- **The problem**: Find the word "considering" in the data below and copy each line that holds it.

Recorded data
┌──

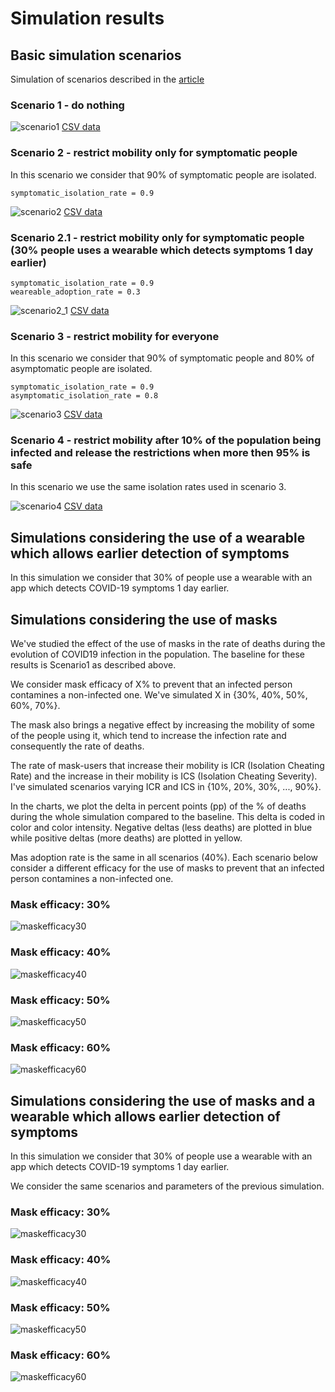 # Simulation results

## Basic simulation scenarios

Simulation of scenarios described in the [article](https://towardsdatascience.com/agent-based-simulation-of-covid-19-health-and-economical-effects-6aa4ae0ff397)

### Scenario 1 - do nothing

![scenario1](scenario1.png 'scenario1')
[CSV data](scenario1.csv)

### Scenario 2 - restrict mobility only for symptomatic people

In this scenario we consider that 90% of symptomatic people are isolated.

```
symptomatic_isolation_rate = 0.9
```

![scenario2](scenario2.png 'scenario2')
[CSV data](scenario2.csv)

### Scenario 2.1 - restrict mobility only for symptomatic people (30% people uses a wearable which detects symptoms 1 day earlier)

```
symptomatic_isolation_rate = 0.9
weareable_adoption_rate = 0.3
```

![scenario2_1](scenario2_1.png 'scenario2_1')
[CSV data](scenario2_1.csv)

### Scenario 3 - restrict mobility for everyone

In this scenario we consider that 90% of symptomatic people and 80% of asymptomatic people are isolated.

```
symptomatic_isolation_rate = 0.9
asymptomatic_isolation_rate = 0.8
```

![scenario3](scenario3.png 'scenario3')
[CSV data](scenario3.csv)

### Scenario 4 - restrict mobility after 10% of the population being infected and release the restrictions when more then 95% is safe

In this scenario we use the same isolation rates used in scenario 3.

![scenario4](scenario4.png 'scenario4')
[CSV data](scenario4.csv)

## Simulations considering the use of a wearable which allows earlier detection of symptoms

In this simulation we consider that 30% of people use a wearable with an app which detects COVID-19 symptoms 1 day earlier.

## Simulations considering the use of masks

We've studied the effect of the use of masks in the rate of deaths during the
evolution of COVID19 infection in the population. The baseline for these
results is Scenario1 as described above.

We consider mask efficacy of X% to prevent that an infected person contamines a
non-infected one. We've simulated X in {30%, 40%, 50%, 60%, 70%}.

The mask also brings a negative effect by increasing the mobility of some of
the people using it, which tend to increase the infection rate and consequently
the rate of deaths.

The rate of mask-users that increase their mobility is ICR (Isolation Cheating
Rate) and the increase in their mobility is ICS (Isolation Cheating Severity).
I've simulated scenarios varying ICR and ICS in {10%, 20%, 30%, ..., 90%}.

In the charts, we plot the delta in percent points (pp) of the % of deaths
during the whole simulation compared to the baseline. This delta is coded in
color and color intensity. Negative deltas (less deaths) are plotted in blue
while positive deltas (more deaths) are plotted in yellow.

Mas adoption rate is the same in all scenarios (40%). Each scenario below
consider a different efficacy for the use of masks to prevent that an infected
person contamines a non-infected one.

### Mask efficacy: 30%

![maskefficacy30](mask_efficacy_30.png 'Mask efficacy: 30%')

### Mask efficacy: 40%

![maskefficacy40](mask_efficacy_40.png 'Mask efficacy: 40%')

### Mask efficacy: 50%

![maskefficacy50](mask_efficacy_50.png 'Mask efficacy: 50%')

### Mask efficacy: 60%

![maskefficacy60](mask_efficacy_60.png 'Mask efficacy: 60%')


## Simulations considering the use of masks and a wearable which allows earlier detection of symptoms

In this simulation we consider that 30% of people use a wearable with an app which detects COVID-19 symptoms 1 day earlier.

We consider the same scenarios and parameters of the previous simulation.

### Mask efficacy: 30%

![maskefficacy30](wearable_mask_efficacy_30.png 'Mask efficacy: 30%')

### Mask efficacy: 40%

![maskefficacy40](wearable_mask_efficacy_40.png 'Mask efficacy: 40%')

### Mask efficacy: 50%

![maskefficacy50](wearable_mask_efficacy_50.png 'Mask efficacy: 50%')

### Mask efficacy: 60%

![maskefficacy60](wearable_mask_efficacy_60.png 'Mask efficacy: 60%')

└──

- **Result of this exercise**:
## Simulations considering the use of a wearable which allows earlier detection of symptoms
## Simulations considering the use of masks
## Simulations considering the use of masks and a wearable which allows earlier detection of symptoms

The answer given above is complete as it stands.